Tuesday, August 12, 2008

Things I don't need

"It's like taking a lens, focusing on a spot of grass and declaring it a forest." W.

Instead of putting a table in our dining room W and I decided to pitch a tent there. I mean, you don't really need a dining room table, you don't necessarily need a tent in your dining room either but a tent, a tent has many uses and infinite possibilities and there's only so much you can do with a dining room table. It's like being in a different world in which you can occasionally peer upon your life outside of it, its a strange and sometimes scary perspective. I'll look out into the living room and all I see are just things, I don't really need them to survive. All I really, truly need is shelter (I now have a tent), food (I could lose a few pounds), and water (easily dispensed from the faucet).

I'm also convinced the tent is magical. Time seems to just fly by when you're in there. I think its because time just doesn't exist in that place, I didn't want it in there. Really, I just enjoy sitting across from someone and talking about anything/everything and not having to worry about the environment, the background noise that can easily distract you from having a real conversation, but not in the tent, all you have is you and I like that. This tent has been my first major contribution to the communal area of the apartment and I love it more than my own bed. Honestly I've spent a ridiculous amount of time in there since we put it up. It's like a sanctuary inside of a sanctuary for me. I'm already thinking of all kinds of themed tent parties, which, by the way, we now call "The Dome". It sounds way cooler when I say it but anyways.

I've realized that I no longer live a conventional life, I don't want to. I rarely ever plan ahead, plans only lead to disappointment for me. The more and more I think about it a plan just seems like an eager attempt to make an experience feel genuine, maybe you don't need a plan. I'm done with going to school to become a doctor, that's what everyone else wanted for me. What I want to do is-everything. I don't want to pick one career and just walk that path for the rest of my life. I want to learn and experience as much as I possibly can and it seems like that would be impossible if I just chose one profession, not to mention unfair. When I do the same thing for a long amount of time I get bored and then I go on autopilot which then leads to me feeling depressed and under stimulated. I want to go to culinary school, I want to travel, I'm about to start an electrician apprenticeship and it wont be the last of the apprenticeship programs I enter either, I like doing things with my hands and I just think it'd be useful to learn a whole bunch of different trades.
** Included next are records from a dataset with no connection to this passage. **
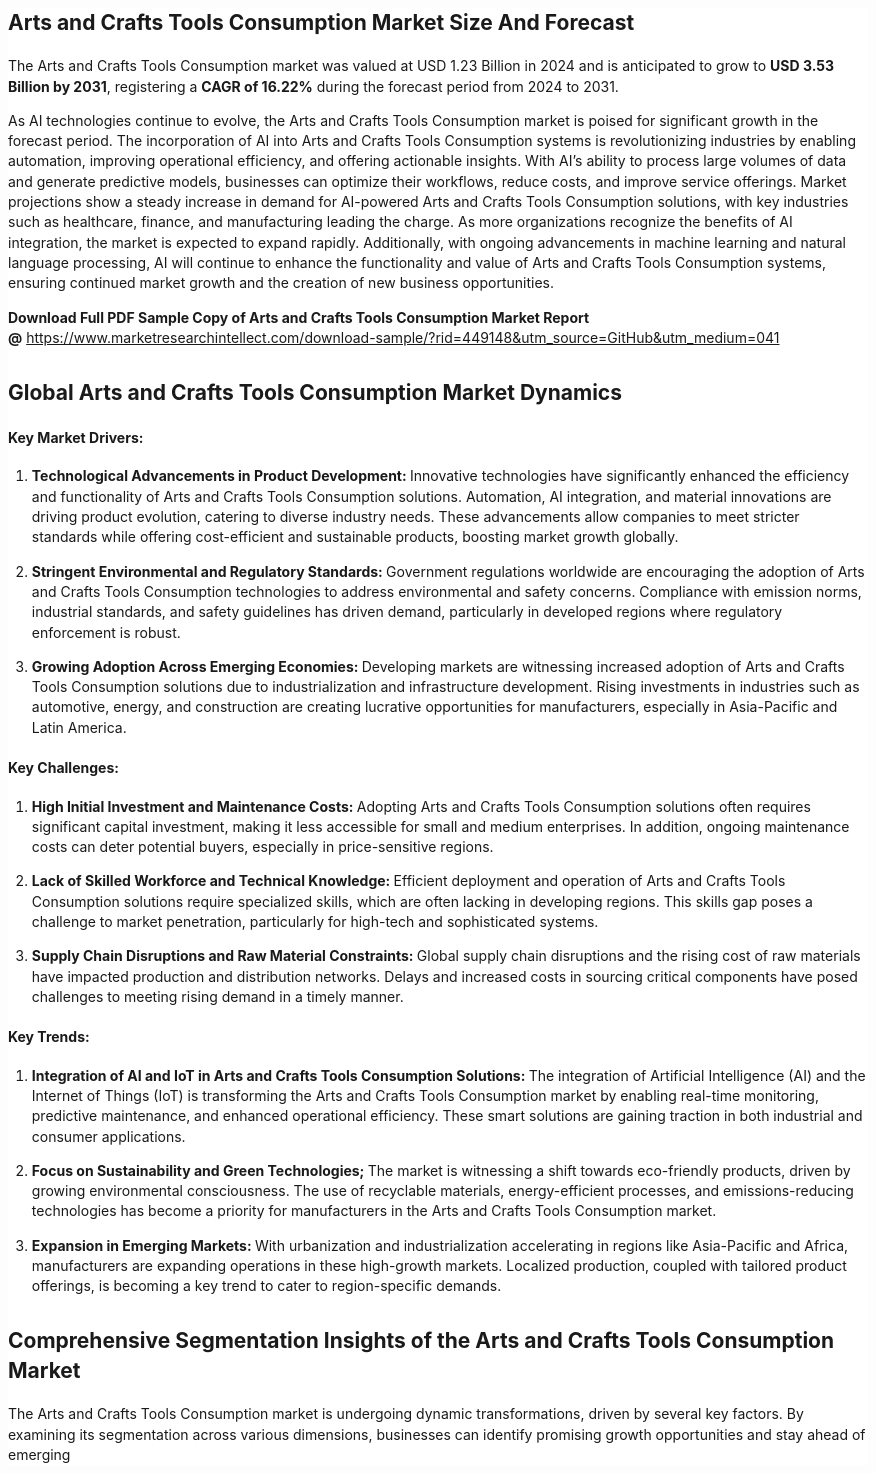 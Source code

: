 <h2>Arts and Crafts Tools Consumption Market Size And Forecast</h2><p>The Arts and Crafts Tools Consumption market was valued at USD 1.23 Billion in 2024 and is anticipated to grow to <strong>USD 3.53 Billion by 2031</strong>, registering a <strong>CAGR of 16.22%</strong> during the forecast period from 2024 to 2031.</p><p>As AI technologies continue to evolve, the Arts and Crafts Tools Consumption market is poised for significant growth in the forecast period. The incorporation of AI into Arts and Crafts Tools Consumption systems is revolutionizing industries by enabling automation, improving operational efficiency, and offering actionable insights. With AI’s ability to process large volumes of data and generate predictive models, businesses can optimize their workflows, reduce costs, and improve service offerings. Market projections show a steady increase in demand for AI-powered Arts and Crafts Tools Consumption solutions, with key industries such as healthcare, finance, and manufacturing leading the charge. As more organizations recognize the benefits of AI integration, the market is expected to expand rapidly. Additionally, with ongoing advancements in machine learning and natural language processing, AI will continue to enhance the functionality and value of Arts and Crafts Tools Consumption systems, ensuring continued market growth and the creation of new business opportunities.</p><p><strong>Download Full PDF Sample Copy of Arts and Crafts Tools Consumption Market Report @</strong>&nbsp;<a href="https://www.marketresearchintellect.com/download-sample/?rid=449148&amp;utm_source=GitHub&amp;utm_medium=041">https://www.marketresearchintellect.com/download-sample/?rid=449148&amp;utm_source=GitHub&amp;utm_medium=041</a></p><h2>Global Arts and Crafts Tools Consumption Market Dynamics</h2><h4><strong>Key Market Drivers:</strong></h4><ol><li><p><strong>Technological Advancements in Product Development:&nbsp;</strong>Innovative technologies have significantly enhanced the efficiency and functionality of Arts and Crafts Tools Consumption solutions. Automation, AI integration, and material innovations are driving product evolution, catering to diverse industry needs. These advancements allow companies to meet stricter standards while offering cost-efficient and sustainable products, boosting market growth globally.</p></li><li><p><strong>Stringent Environmental and Regulatory Standards:&nbsp;</strong>Government regulations worldwide are encouraging the adoption of Arts and Crafts Tools Consumption technologies to address environmental and safety concerns. Compliance with emission norms, industrial standards, and safety guidelines has driven demand, particularly in developed regions where regulatory enforcement is robust.</p></li><li><p><strong>Growing Adoption Across Emerging Economies:&nbsp;</strong>Developing markets are witnessing increased adoption of Arts and Crafts Tools Consumption solutions due to industrialization and infrastructure development. Rising investments in industries such as automotive, energy, and construction are creating lucrative opportunities for manufacturers, especially in Asia-Pacific and Latin America.</p></li></ol><h4><strong>Key Challenges:</strong></h4><ol><li><p><strong>High Initial Investment and Maintenance Costs:&nbsp;</strong>Adopting Arts and Crafts Tools Consumption solutions often requires significant capital investment, making it less accessible for small and medium enterprises. In addition, ongoing maintenance costs can deter potential buyers, especially in price-sensitive regions.</p></li><li><p><strong>Lack of Skilled Workforce and Technical Knowledge:&nbsp;</strong>Efficient deployment and operation of Arts and Crafts Tools Consumption solutions require specialized skills, which are often lacking in developing regions. This skills gap poses a challenge to market penetration, particularly for high-tech and sophisticated systems.</p></li><li><p><strong>Supply Chain Disruptions and Raw Material Constraints:&nbsp;</strong>Global supply chain disruptions and the rising cost of raw materials have impacted production and distribution networks. Delays and increased costs in sourcing critical components have posed challenges to meeting rising demand in a timely manner.</p></li></ol><h4><strong>Key Trends:</strong></h4><ol><li><p><strong>Integration of AI and IoT in Arts and Crafts Tools Consumption Solutions:&nbsp;</strong>The integration of Artificial Intelligence (AI) and the Internet of Things (IoT) is transforming the Arts and Crafts Tools Consumption market by enabling real-time monitoring, predictive maintenance, and enhanced operational efficiency. These smart solutions are gaining traction in both industrial and consumer applications.</p></li><li><p><strong>Focus on Sustainability and Green Technologies;&nbsp;</strong>The market is witnessing a shift towards eco-friendly products, driven by growing environmental consciousness. The use of recyclable materials, energy-efficient processes, and emissions-reducing technologies has become a priority for manufacturers in the Arts and Crafts Tools Consumption market.</p></li><li><p><strong>Expansion in Emerging Markets:&nbsp;</strong>With urbanization and industrialization accelerating in regions like Asia-Pacific and Africa, manufacturers are expanding operations in these high-growth markets. Localized production, coupled with tailored product offerings, is becoming a key trend to cater to region-specific demands.</p></li></ol><div class="article-main__content" data-test-id="publishing-text-block"><h2>Comprehensive Segmentation Insights of the Arts and Crafts Tools Consumption Market</h2><p>The Arts and Crafts Tools Consumption market is undergoing dynamic transformations, driven by several key factors. By examining its segmentation across various dimensions, businesses can identify promising growth opportunities and stay ahead of emerging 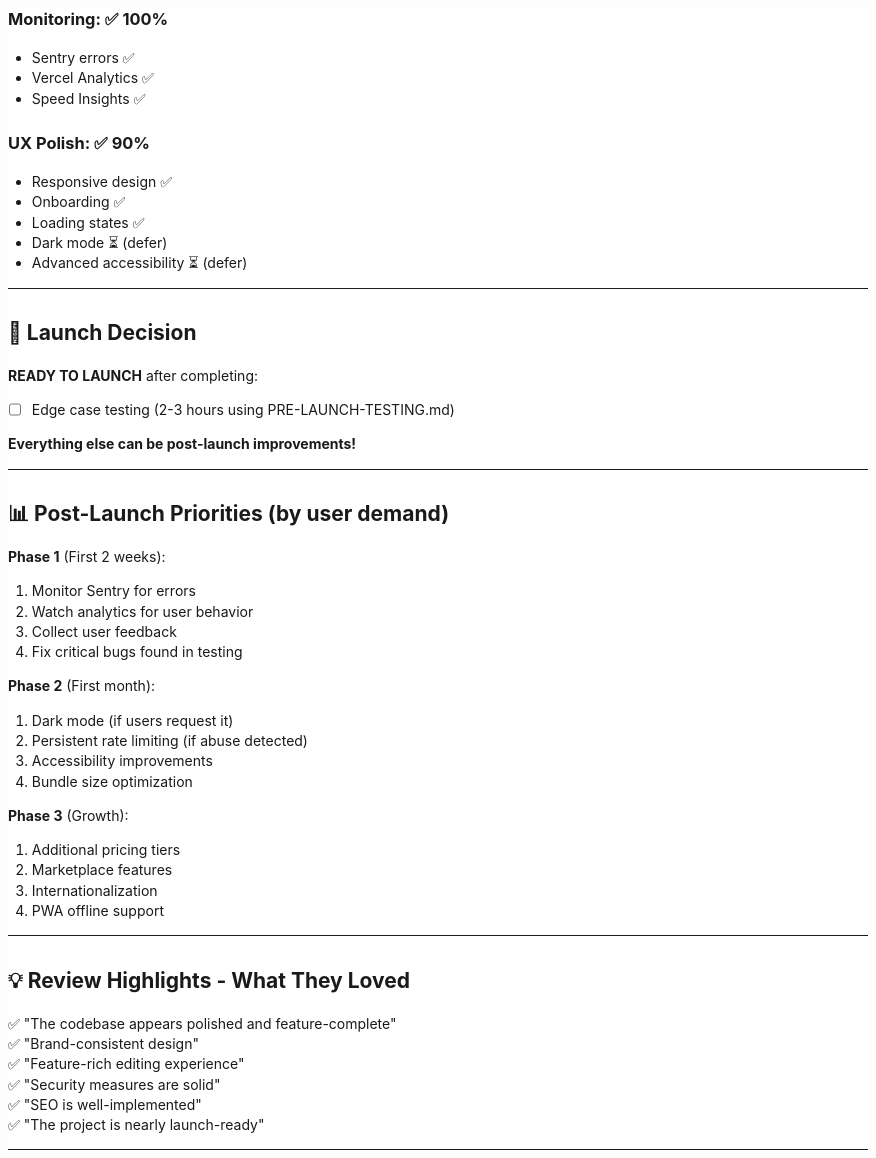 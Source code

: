 ### Monitoring: ✅ 100%
- Sentry errors ✅
- Vercel Analytics ✅
- Speed Insights ✅

### UX Polish: ✅ 90%
- Responsive design ✅
- Onboarding ✅
- Loading states ✅
- Dark mode ⏳ (defer)
- Advanced accessibility ⏳ (defer)

---

## 🚀 Launch Decision

**READY TO LAUNCH** after completing:
- [ ] Edge case testing (2-3 hours using PRE-LAUNCH-TESTING.md)

**Everything else can be post-launch improvements!**

---

## 📊 Post-Launch Priorities (by user demand)

**Phase 1** (First 2 weeks):
1. Monitor Sentry for errors
2. Watch analytics for user behavior
3. Collect user feedback
4. Fix critical bugs found in testing

**Phase 2** (First month):
1. Dark mode (if users request it)
2. Persistent rate limiting (if abuse detected)
3. Accessibility improvements
4. Bundle size optimization

**Phase 3** (Growth):
1. Additional pricing tiers
2. Marketplace features
3. Internationalization
4. PWA offline support

---

## 💡 Review Highlights - What They Loved

✅ "The codebase appears polished and feature-complete"  
✅ "Brand-consistent design"  
✅ "Feature-rich editing experience"  
✅ "Security measures are solid"  
✅ "SEO is well-implemented"  
✅ "The project is nearly launch-ready"

---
I've been listening to a song called Grace by Saving Jane a lot lately and there are a few lines in that song that sing true to the way I've been feeling but there's one line in particular I'd like to share with you now:

"I struggle with the gift of my own free will."

I'm not struggling anymore-I'm free. I never in a million years thought I'd be happiest sitting in a tent, in the middle of a dining room, in the middle of the city. Cheers!